Would you use a backend where you just define schema, access policy, and functions?
Basically something like making smart contracts on EVM, but instead they run on a hyperscaler, and have regular backend fundamentals.
Here's a mock frenchie made me, was thinking something like this:
schema User { email: string @private(owner) name: string @public balance: number @private(owner, admin) }
policy { User.read: owner OR role("admin") User.update.balance: role("admin") }
function transfer(from: User, to: User, amount: number) { assert(caller == from.owner OR caller.role == "admin") assert(from.balance >= amount) from.balance -= amount to.balance += amount }
Was playing with OpenFGA, and AWS Lambda stuff, and got me thinking about this.
So you would "deploy" this contract on a hyperscaler, which then let's users access it from your lean js front-end, via something like this:
const res = await fetch("https://api.hyperscaler-example.com/c/your-contract-id/transfer", { method: "POST", headers: { "Authorization": "Bearer <user-jwt>", "Content-Type": "application/json" }, body: JSON.stringify({ from: "user_abc", to: "user_xyz", amount: 50 }) });
The runtime resolves the caller identity from the JWT, checks the policy rules, runs the function, handles the encryption/decryption of fields and so your frontend never touches any of that.
That's it, would you use it? Is there something that does this exactly already? Feeling like building this.
New lines got nuked, great, here's the same doc on a github gist - https://gist.github.com/sssemil/fa94948ae0c12d92f9b1fdc272f7...
There are a lot of versions of this already, the main blocker is people not wanting to learn a bespoke DSL.
The second problem is the escape latch story, how do people customize beyond the functions when they inevitably reach that point. If you haven't hit this, you haven't built complex enough applications yet with your framework.
The elephant in the room is, why this instead of Ai? (I personally have an answer to this question, in the scope of my take on the framework described in your post)

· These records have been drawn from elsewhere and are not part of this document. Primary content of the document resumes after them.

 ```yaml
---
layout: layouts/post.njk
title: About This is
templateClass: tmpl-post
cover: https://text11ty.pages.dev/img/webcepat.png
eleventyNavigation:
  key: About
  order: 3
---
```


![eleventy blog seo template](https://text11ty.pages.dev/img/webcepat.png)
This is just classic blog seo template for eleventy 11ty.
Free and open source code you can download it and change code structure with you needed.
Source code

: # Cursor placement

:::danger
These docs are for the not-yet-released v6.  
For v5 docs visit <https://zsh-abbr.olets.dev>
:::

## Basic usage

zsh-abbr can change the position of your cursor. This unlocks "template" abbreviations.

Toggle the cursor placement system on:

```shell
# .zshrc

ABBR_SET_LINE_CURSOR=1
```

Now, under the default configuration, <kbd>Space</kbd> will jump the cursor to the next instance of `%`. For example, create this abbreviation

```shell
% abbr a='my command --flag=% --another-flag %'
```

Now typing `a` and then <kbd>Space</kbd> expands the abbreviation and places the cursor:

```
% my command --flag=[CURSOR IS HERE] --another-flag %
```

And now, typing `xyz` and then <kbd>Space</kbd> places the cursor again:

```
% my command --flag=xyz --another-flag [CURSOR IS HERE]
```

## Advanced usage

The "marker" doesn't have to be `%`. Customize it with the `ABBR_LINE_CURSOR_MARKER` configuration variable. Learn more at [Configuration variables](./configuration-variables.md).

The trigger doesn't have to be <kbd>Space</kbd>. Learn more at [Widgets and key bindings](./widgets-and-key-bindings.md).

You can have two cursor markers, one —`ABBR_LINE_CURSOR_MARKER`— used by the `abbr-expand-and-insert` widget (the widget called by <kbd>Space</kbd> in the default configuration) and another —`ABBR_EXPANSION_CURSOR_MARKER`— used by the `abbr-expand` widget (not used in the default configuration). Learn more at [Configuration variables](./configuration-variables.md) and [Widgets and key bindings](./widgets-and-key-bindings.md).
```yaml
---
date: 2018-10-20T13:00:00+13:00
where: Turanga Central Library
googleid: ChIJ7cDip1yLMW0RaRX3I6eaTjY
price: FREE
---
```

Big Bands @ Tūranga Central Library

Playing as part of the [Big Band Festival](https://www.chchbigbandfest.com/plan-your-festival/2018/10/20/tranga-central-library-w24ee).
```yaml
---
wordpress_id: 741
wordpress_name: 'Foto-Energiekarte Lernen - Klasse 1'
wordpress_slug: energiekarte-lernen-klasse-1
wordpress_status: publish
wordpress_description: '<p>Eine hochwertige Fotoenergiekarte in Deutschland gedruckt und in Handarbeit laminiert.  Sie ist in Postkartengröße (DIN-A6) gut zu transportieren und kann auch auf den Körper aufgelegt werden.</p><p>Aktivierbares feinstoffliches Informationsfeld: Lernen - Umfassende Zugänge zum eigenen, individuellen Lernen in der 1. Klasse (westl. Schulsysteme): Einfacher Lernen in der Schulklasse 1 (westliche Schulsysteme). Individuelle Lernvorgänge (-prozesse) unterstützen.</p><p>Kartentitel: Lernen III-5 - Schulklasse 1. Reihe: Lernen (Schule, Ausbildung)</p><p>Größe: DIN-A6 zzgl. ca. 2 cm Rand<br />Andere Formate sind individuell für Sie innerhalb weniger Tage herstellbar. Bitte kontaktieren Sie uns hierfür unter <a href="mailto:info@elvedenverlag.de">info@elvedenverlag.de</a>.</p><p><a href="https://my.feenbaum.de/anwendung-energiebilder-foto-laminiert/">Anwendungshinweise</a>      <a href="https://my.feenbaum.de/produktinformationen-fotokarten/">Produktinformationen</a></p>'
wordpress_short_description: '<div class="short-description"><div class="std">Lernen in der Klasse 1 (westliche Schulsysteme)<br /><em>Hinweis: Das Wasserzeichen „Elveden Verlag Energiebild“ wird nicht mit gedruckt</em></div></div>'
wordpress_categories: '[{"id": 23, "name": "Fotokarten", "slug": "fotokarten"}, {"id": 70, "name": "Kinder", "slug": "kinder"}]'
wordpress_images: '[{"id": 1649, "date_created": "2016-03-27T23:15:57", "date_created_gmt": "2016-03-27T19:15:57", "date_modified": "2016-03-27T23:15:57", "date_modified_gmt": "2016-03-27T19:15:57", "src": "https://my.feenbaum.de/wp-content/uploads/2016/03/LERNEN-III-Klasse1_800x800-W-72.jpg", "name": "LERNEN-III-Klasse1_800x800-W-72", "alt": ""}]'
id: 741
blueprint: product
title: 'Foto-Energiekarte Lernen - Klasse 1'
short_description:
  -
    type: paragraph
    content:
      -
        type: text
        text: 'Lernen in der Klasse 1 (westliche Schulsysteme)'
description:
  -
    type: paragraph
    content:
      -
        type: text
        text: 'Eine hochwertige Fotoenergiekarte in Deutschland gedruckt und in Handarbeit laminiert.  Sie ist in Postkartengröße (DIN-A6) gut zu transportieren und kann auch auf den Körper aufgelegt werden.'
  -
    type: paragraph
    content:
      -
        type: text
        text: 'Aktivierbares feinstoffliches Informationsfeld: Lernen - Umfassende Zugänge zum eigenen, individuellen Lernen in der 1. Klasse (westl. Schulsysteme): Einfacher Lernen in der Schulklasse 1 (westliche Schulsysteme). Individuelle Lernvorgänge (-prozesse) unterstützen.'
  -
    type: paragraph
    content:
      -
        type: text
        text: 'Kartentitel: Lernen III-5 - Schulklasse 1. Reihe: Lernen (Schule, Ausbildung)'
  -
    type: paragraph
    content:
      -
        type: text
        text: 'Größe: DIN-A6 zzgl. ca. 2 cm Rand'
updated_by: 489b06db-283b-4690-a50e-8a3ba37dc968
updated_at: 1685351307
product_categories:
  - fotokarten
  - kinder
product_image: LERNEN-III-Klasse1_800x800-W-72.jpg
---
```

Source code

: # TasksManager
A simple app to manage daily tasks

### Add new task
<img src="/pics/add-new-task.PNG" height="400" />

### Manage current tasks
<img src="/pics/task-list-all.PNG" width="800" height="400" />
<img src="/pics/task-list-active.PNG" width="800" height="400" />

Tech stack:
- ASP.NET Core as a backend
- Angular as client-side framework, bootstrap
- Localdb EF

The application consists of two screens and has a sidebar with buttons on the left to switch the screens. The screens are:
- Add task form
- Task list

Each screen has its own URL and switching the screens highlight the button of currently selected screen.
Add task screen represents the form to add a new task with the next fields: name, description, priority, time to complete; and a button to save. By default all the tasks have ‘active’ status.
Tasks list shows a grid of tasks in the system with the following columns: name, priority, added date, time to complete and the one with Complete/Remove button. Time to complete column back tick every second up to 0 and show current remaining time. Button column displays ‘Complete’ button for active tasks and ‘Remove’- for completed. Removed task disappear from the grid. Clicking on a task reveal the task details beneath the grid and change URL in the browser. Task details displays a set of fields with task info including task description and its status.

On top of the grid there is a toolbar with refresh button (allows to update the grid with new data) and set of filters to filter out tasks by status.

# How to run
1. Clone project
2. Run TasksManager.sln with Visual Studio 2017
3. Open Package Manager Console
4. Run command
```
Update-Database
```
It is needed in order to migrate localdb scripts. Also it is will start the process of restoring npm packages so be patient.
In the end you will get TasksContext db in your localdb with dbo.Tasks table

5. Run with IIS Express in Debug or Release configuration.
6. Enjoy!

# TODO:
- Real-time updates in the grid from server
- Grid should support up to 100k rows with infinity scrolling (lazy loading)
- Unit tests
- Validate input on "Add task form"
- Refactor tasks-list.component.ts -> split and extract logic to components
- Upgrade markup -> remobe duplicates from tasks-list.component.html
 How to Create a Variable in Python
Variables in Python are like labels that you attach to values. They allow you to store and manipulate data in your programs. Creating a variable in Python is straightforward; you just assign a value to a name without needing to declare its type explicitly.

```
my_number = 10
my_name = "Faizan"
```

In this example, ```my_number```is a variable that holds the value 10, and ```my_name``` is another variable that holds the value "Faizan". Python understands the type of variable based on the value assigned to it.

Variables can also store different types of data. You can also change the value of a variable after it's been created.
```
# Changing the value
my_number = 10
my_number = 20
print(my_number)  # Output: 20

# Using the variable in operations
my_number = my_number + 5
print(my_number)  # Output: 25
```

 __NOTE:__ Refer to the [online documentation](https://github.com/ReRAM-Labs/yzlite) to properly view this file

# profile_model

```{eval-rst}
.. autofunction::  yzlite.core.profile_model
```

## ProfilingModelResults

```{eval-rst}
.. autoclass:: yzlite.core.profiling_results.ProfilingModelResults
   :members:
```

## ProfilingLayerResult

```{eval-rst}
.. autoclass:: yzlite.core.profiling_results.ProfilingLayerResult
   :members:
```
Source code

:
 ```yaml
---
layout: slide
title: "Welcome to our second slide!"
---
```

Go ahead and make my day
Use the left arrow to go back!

True, I'd hate learning a new DSL...
Also true, suppose one would have to basically make it support basically full nodejs code? I wonder how restricting AWS Lambda gets, once you start building something complex.
Why instead of AI? I started thinking about this more because of AI, if you have a clear definition of your backend, with solid primitives, that can just get deployed at each commit, without much concern for the infra and such, this makes it easier to slop your way through features?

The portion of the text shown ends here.